**DATA IN THIS EXERCISE**:
__________________________________________________

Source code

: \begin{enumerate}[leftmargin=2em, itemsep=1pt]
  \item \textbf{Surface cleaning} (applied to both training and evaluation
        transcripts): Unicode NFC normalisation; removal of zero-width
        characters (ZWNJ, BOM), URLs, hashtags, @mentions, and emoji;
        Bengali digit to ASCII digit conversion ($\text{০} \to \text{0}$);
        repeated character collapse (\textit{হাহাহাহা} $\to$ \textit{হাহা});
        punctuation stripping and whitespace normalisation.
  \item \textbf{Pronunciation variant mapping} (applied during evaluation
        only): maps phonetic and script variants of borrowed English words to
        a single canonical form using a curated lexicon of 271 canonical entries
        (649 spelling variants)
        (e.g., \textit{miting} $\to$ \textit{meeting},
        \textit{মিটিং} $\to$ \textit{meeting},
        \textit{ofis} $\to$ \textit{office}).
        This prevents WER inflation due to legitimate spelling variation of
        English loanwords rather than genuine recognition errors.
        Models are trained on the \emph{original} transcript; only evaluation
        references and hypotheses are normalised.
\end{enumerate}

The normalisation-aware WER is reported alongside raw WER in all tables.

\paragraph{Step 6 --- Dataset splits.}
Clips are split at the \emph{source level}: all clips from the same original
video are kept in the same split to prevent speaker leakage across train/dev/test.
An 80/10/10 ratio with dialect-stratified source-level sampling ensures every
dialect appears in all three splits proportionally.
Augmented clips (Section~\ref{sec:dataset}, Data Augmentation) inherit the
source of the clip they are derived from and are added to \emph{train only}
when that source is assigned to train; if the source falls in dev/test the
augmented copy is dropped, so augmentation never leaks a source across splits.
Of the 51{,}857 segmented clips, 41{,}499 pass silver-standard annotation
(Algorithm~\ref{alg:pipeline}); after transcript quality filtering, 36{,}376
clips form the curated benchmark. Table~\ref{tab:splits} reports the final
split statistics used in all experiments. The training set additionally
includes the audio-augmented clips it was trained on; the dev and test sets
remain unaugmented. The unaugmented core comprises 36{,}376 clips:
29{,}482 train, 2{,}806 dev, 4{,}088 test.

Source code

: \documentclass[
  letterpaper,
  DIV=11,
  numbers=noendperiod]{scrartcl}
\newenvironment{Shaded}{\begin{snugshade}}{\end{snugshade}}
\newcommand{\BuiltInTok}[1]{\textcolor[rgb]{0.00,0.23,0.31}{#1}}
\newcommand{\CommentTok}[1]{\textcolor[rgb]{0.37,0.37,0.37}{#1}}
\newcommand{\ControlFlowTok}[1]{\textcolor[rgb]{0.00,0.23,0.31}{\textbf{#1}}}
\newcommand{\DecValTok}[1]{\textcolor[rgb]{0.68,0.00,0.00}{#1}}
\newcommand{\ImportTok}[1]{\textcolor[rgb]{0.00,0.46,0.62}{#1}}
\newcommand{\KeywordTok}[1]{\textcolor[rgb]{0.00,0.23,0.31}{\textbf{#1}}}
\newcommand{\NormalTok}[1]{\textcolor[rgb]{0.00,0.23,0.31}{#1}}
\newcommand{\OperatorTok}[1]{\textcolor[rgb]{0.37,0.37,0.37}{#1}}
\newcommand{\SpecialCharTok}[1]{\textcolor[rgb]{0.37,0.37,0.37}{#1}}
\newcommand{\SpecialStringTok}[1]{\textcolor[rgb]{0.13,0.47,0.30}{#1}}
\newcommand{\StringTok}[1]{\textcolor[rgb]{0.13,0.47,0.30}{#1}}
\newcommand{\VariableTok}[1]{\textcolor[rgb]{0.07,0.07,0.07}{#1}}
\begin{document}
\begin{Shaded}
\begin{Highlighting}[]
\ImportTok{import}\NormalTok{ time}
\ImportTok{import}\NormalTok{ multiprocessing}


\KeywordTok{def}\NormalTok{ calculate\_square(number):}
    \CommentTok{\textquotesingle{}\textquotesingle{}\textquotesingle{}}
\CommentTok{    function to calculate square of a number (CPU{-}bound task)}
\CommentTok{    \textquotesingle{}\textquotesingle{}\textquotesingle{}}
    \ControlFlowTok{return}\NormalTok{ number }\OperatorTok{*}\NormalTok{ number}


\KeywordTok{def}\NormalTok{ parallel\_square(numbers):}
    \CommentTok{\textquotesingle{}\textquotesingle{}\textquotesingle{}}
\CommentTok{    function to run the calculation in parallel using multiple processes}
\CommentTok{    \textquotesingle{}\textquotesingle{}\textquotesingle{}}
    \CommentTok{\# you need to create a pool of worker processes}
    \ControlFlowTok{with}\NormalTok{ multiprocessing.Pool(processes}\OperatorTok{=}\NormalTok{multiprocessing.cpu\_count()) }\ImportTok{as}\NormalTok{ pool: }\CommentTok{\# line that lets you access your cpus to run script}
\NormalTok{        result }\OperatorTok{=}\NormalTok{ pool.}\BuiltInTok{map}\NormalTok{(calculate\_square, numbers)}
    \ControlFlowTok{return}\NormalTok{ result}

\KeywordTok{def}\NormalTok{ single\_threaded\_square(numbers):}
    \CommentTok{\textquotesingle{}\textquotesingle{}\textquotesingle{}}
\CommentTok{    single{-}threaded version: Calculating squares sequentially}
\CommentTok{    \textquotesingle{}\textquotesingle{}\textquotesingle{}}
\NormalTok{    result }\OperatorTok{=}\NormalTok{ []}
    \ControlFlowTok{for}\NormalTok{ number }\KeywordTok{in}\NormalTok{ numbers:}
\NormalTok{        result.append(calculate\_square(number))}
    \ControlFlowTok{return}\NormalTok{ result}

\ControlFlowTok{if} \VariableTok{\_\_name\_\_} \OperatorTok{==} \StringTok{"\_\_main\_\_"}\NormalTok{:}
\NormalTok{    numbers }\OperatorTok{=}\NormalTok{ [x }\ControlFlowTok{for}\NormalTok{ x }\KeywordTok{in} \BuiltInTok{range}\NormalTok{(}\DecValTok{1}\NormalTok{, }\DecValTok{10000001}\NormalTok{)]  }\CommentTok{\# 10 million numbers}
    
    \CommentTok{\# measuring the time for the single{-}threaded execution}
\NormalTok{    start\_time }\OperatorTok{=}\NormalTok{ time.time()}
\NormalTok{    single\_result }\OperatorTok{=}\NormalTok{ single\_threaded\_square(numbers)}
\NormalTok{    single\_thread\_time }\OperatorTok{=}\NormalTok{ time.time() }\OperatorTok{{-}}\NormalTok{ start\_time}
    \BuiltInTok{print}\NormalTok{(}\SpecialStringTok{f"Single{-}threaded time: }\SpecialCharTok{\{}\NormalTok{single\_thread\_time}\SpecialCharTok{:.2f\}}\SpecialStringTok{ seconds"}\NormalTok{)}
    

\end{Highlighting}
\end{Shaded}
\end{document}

__________________________________________________

**WHAT YOU HAVE TO DO**: In the material above, tally each line where "SpecialCharTok" appears, and respond with only the tally.

**RESULT OF THIS EXERCISE**: 2